We bought TrapX before Commvault acquired them, so we have been a customer of the deception technology, and a specific one, for over seven years.

It is very stable. We do not have a problem with availability or uptime on the product.

It is very scalable. We started with hundreds, and now, we have got thousands of decoys. The only thing that you have to be careful about is the more decoys, the more alerts. Can you handle them, tune them, and get them cleaned up so that you are effectively looking at real alerts when they come in?

I am the CISO here. I do not contact them, but my team certainly has used their support organization before.

We have not used any other solution. We have been a TrapX customer from early on when they were just coming out.

It was originally on-premises. They have since come out with the cloud version, and we are migrating to it right now. It should be done by the fifteenth of March, which will make it a lot easier because before, I had to buy hardware and deploy assets across my environment. Having a cloud solution is a much better model for me.

The deployment for the cloud one has been good so far. It has been going fairly well. We are on-prem, and we are moving to the cloud. I do not know if it would be different if I was deploying the cloud only and I had never deployed it before. I would imagine it would be easier than what I did in the past with on-premise equipment. I was building servers and VMs and allocating those types of resources to run this environment.

When we started, we did get help. We had professional services included.
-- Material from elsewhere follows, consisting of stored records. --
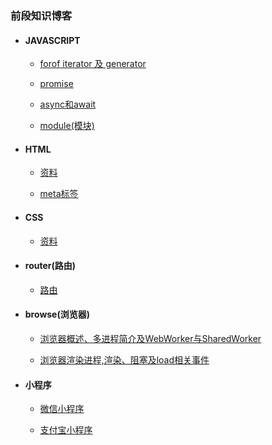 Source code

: ### 前段知识博客

* #### JAVASCRIPT

    * [forof iterator 及 generator](./javascript/generator.md)

    * [promise](./javascript/Promise.md)
    
    * [async和await](./javascript/asyncAndAwait.md)
    
    * [module(模块)](./javascript/module.md)   
    
* #### HTML

    * [资料](./html/material.md)
    
    * [meta标签](./html/metaData.md)    
    
* #### CSS

    * [资料](./css/material.md)

* #### router(路由)

    * [路由](./router/index.md)

* #### browse(浏览器)

    * [浏览器概述、多进程简介及WebWorker与SharedWorker](./browse/theory.md)
    
    * [浏览器渲染进程,渲染、阻塞及load相关事件](./browse/render.md)
    
* #### 小程序

    * [微信小程序](./littlerApp/wxapp.md)
    
    * [支付宝小程序](./littlerApp/aliapp.md)
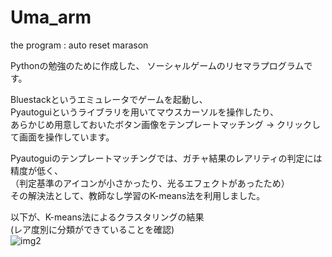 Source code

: # Uma_arm
the program : auto reset marason

Pythonの勉強のために作成した、
ソーシャルゲームのリセマラプログラムです。

Bluestackというエミュレータでゲームを起動し、  
Pyautoguiというライブラリを用いてマウスカーソルを操作したり、  
あらかじめ用意しておいたボタン画像をテンプレートマッチング → クリックして画面を操作しています。

Pyautoguiのテンプレートマッチングでは、ガチャ結果のレアリティの判定には精度が低く、  
（判定基準のアイコンが小さかったり、光るエフェクトがあったため）  
その解決法として、教師なし学習のK-means法を利用しました。  
  
以下が、K-means法によるクラスタリングの結果  
(レア度別に分類ができていることを確認)  
![img2](https://user-images.githubusercontent.com/58933271/138414486-d26f00d9-8031-43b8-aad6-4598e7d942ca.png)
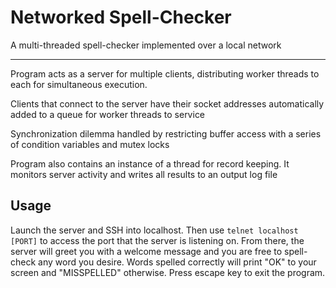 # Networked Spell-Checker
A multi-threaded spell-checker implemented over a local network
___
Program acts as a server for multiple clients, distributing worker threads to each for simultaneous execution. 

Clients that connect to the server have their socket addresses automatically added to a queue for worker threads to service

Synchronization dilemma handled by restricting buffer access with a series of condition variables and mutex locks

Program also contains an instance of a thread for record keeping. It monitors server activity and writes all results to an output log file 



## Usage

Launch the server and SSH into localhost. Then use `telnet localhost [PORT]` to access the port that the server is listening on. From there, the server will greet you with a welcome message and you are free to spell-check any word you desire. Words spelled correctly will print "OK" to your screen and "MISSPELLED" otherwise. Press escape key to exit the program.
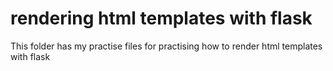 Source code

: <h1>rendering html templates with flask</h1>
<p>This folder has my practise files for practising how to render html templates with flask</p> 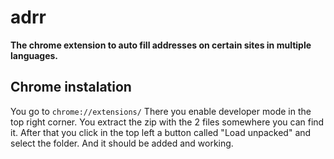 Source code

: # adrr
**The chrome extension to auto fill addresses on certain sites in multiple languages.**


## Chrome instalation
You go to ``chrome://extensions/`` There you enable developer mode in the top right corner. You extract the zip with the 2 files somewhere you can find it. After that you click in the top left a button called "Load unpacked" and select the folder. And it should be added and working. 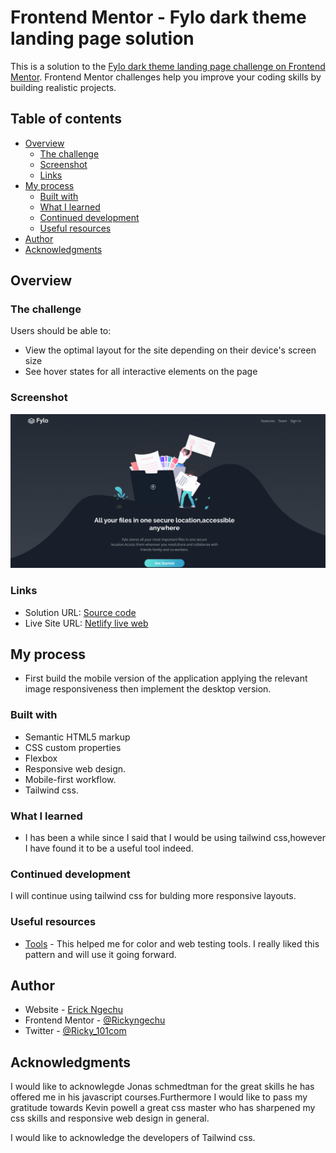 # Frontend Mentor - Fylo dark theme landing page solution

This is a solution to the [Fylo dark theme landing page challenge on Frontend Mentor](https://www.frontendmentor.io/challenges/fylo-dark-theme-landing-page-5ca5f2d21e82137ec91a50fd). Frontend Mentor challenges help you improve your coding skills by building realistic projects.

## Table of contents

- [Overview](#overview)
  - [The challenge](#the-challenge)
  - [Screenshot](#screenshot)
  - [Links](#links)
- [My process](#my-process)
  - [Built with](#built-with)
  - [What I learned](#what-i-learned)
  - [Continued development](#continued-development)
  - [Useful resources](#useful-resources)
- [Author](#author)
- [Acknowledgments](#acknowledgments)

## Overview

### The challenge

Users should be able to:

- View the optimal layout for the site depending on their device's screen size
- See hover states for all interactive elements on the page

### Screenshot

![](./images/front.png)

### Links

- Solution URL: [Source code](https://github.com/Rickyngechu/proj-11)
- Live Site URL: [Netlify live web](https://frontendmentour-11.netlify.app)

## My process

- First build the mobile version of the application applying the relevant image responsiveness then implement the desktop version.

### Built with

- Semantic HTML5 markup
- CSS custom properties
- Flexbox
- Responsive web design.
- Mobile-first workflow.
- Tailwind css.

### What I learned

- I has been a while since I said that I would be using tailwind css,however I have found it to be a useful tool indeed.

### Continued development

I will continue using tailwind css for bulding more responsive layouts.

### Useful resources

- [Tools](Jonas.io/resources) - This helped me for color and web testing tools. I really liked this pattern and will use it going forward.

## Author

- Website - [Erick Ngechu](https://rickyportf.netlify.app)
- Frontend Mentor - [@Rickyngechu](https://www.frontendmentor.io/profile/Rickyngechu)
- Twitter - [@Ricky_101com](https://twitter.com/@Ricky_101com)

## Acknowledgments

I would like to acknowlegde Jonas schmedtman for the great skills he has offered me in his javascript courses.Furthermore I would like to pass my gratitude towards Kevin powell a great css master who has sharpened my css skills and responsive web design in general.

I would like to acknowledge the developers of Tailwind css.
They were early to the market, so it kind of made sense. For this deployment in the cloud, we are just doing it ourselves.

I have one person doing the migration, and that one person does other things too. The lab time is going to be about 15 days, but he is not working a hundred percent on that. He has got other responsibilities. It is not difficult.

All the time, we have only had one engineer dedicated to this platform. Our SOC uses the output, but the person who manages it day to day takes upgrades, performs the upgrades, and does those types of things. There is just one person, and that is a part-time person, not a full-time person.

The maintenance is largely around what decoys you have deployed and the tuning of those decoys. Some of the maintenance is just internal processes, such as when the decoy gets tipped over, what exactly did that? Did somebody start up a new engine or a new scan internally that we did not know about? We have to manage that change process to make sure that we put an exception on the decoy so that it does not get alerted when it is not necessary.

Originally, it was really attractive when we were deployed on-prem. They have since built and moved it to the cloud, which I am a big fan of. I have all my security tools in the cloud, but it came with a significant increase in pricing. We ended up negotiating a better price because we have been a long-term customer, and I have also spoken on their behalf quite a few times, but if I have to buy it at its current rate, I am not sure if I would be a customer. It is expensive.

We did look at a couple, but I cannot say what they were because it was a while ago.

To those evaluating this solution, I would advise looking at the maturity of their security organization. Do they have a SOC and are they going to be able to address the alerts that they are going to get on the decoys? If it is just more noise on top of the noise they are already dealing with, they probably should not put this type of technology in until they clean up their environment and have a good handle on the alerts they are getting. That is because you cannot put it in and ignore it. It is a decoy. Something is hitting it, and that something might be real, and you need to take action on it.

I would recommend Commvault to others. They have been an easy organization to work with. They have good technical support, and I still like their technology.

Overall, I would rate it an eight out of ten.